El viernes pasado, Victor del Árbol, mi presentador en Barcelona, me preguntaba en privado si la trilogía la había concebido así desde primera hora. Le respondía que sí; es más, desde un primer momento los temas truculentos de las tramas estaban cerrados, incluso los títulos que luego fueron cambiados en aras de la comercialización de la trilogía. Sin duda, el paso de los años me ha ido enriqueciendo como escritora y, también, me ha proporcionado material con el que enriquecer mis novelas, como es el todo lo relacionado con Interner negro, del que no se sabía nada cuando pensé en el cyberacoso a niños y del que ahora me he aprovechado para situar mi red de pedófilos. 

La trilogía está terminada y a mí me cuesta separarme de sus protagonistas. Han sido muchos años conviviendo con ellos, dotándolos de una biografía coherente con sus actuaciones, dándoles una vida que vivir y sometiéndolos a situaciones altamente estresantes de las que han salido, pero no indemnes. Todos han sido protagonistas principales o secundarios  de acontecimientos dolorosos mediante los que hemos reflexionado, nos hemos emocionado, sufrido, empatizado, enfadado, sonreído, discrepado..., a los que hemos vistos equivocarse, adaptarse, sobrevivir, madurar. En definitiva, personajes vivos, reales, de los que se quedan dentro de nosotros y que con el tiempo siempre recordamos. Así espero que se recuerde a Mercedes Lozano. Son bastantes lectores los que claman porque la psicóloga siga contándonos sus cuitas pero Mercedes ha cubierto con creces las expectativas para las que fue creada y ha cubierto su cupo de «maldad». 

Yo he cumplido mi parte, ahora sois vosotros, los lectores, los que tenéis que hacer el resto. De vosotros depende el éxito o el fracaso de esta trilogía, vosotros sois los dueños de la varita mágica con la que tocar o no estas novelas, sois los auténticos amos del futuro de esta serie protagonizada por la psicóloga Mercedes Lozano.

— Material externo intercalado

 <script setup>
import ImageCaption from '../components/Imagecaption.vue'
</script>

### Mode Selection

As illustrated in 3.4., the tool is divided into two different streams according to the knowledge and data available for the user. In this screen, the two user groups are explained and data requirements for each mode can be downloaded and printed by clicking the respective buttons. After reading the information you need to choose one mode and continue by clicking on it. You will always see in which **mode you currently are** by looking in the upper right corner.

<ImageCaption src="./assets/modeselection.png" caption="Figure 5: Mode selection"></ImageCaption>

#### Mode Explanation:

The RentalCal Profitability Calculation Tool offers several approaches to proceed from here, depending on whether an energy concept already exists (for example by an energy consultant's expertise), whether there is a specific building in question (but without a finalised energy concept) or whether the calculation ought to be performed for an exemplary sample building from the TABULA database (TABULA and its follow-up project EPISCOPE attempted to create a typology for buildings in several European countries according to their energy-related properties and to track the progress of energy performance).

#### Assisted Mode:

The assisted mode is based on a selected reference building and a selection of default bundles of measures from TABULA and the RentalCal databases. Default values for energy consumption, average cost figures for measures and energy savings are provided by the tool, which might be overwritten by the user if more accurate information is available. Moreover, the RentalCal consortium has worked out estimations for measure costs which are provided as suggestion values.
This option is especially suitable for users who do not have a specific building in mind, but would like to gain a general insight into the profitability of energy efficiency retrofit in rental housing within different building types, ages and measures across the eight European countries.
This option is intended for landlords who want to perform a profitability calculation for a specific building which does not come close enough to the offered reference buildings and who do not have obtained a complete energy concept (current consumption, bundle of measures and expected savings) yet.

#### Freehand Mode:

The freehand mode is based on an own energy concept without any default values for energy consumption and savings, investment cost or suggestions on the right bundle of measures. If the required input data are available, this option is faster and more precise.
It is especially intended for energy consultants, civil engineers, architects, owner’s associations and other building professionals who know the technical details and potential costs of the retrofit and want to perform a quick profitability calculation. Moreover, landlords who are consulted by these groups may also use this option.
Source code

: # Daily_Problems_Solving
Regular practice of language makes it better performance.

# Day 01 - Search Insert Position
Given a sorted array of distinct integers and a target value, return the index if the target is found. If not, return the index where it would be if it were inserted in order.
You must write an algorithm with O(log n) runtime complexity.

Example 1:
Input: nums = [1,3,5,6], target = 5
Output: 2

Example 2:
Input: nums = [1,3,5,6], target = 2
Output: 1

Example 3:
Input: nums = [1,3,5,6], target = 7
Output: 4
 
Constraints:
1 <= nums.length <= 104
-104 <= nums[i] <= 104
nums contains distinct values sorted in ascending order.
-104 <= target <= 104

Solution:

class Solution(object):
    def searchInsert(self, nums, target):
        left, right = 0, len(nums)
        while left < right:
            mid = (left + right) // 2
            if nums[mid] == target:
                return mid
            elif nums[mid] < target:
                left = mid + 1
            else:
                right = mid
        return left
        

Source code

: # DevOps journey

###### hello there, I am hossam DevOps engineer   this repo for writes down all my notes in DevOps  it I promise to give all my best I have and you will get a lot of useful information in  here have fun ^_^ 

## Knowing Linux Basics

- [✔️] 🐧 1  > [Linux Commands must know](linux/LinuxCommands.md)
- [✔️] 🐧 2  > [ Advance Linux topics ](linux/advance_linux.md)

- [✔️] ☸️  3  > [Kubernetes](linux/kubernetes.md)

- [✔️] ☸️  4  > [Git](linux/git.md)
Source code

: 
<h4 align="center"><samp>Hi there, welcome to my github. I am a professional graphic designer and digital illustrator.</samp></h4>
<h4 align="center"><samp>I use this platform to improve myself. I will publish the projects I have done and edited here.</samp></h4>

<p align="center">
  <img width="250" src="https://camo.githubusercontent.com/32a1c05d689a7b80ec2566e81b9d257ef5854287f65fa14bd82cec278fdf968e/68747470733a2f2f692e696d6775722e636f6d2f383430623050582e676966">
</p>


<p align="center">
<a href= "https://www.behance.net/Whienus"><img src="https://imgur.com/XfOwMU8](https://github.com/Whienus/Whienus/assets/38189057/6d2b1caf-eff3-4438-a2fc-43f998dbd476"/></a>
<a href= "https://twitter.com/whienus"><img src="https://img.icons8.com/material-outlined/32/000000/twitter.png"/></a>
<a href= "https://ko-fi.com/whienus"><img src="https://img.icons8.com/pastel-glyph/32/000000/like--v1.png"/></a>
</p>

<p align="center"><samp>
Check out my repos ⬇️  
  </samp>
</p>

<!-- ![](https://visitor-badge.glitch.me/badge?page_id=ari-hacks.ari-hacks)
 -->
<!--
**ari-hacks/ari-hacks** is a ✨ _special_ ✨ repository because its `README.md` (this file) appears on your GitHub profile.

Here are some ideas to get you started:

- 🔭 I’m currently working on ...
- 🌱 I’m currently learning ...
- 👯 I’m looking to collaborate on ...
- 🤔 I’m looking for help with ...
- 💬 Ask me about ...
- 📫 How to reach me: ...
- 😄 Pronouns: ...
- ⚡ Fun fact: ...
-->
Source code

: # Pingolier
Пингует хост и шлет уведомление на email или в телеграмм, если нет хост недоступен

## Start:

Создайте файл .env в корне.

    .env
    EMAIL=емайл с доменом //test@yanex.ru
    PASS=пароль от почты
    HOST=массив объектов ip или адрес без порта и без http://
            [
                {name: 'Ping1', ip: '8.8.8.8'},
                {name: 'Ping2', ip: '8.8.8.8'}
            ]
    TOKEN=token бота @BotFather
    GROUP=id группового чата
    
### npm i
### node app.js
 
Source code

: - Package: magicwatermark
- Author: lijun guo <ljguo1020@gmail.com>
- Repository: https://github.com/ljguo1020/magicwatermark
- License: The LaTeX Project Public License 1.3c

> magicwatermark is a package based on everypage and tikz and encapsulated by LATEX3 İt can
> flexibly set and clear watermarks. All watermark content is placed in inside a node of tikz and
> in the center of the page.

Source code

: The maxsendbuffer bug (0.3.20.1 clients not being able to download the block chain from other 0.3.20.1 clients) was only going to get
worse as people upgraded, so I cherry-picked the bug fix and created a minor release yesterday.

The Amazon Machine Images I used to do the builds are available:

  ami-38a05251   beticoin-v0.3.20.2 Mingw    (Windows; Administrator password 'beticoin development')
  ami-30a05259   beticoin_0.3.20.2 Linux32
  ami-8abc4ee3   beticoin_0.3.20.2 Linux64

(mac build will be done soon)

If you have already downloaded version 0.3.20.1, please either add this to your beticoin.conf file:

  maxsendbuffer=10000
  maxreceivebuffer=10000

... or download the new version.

Confío que al igual que ocurrió con Bajos los tilos, el boca a boca o el boca-oreja, como queráis llamarle, la lleve muy lejos, hasta los más recónditos confines de la tierra. 

Han pasado ocho años, casi el mismo tiempo que tengo abierto este blog, cuya única misión era dar a conocer La caricia de Tánatos, la primera novela de trilogía, y que ha terminado por convertirse en mucho más. Por eso, a pesar de que pase el tiempo sin escribir aquí, vuelvo, regreso a mi origen porque desde el pasado, desde lo que fui es como se puede entender el presente, lo que soy y, sobre todo, aventurar un futuro en el que poder situarme. Futuro en el que sin duda la escritura estará presente. La carpeta de proyectos está llena, solo espero que llegue ese día en que la abriré.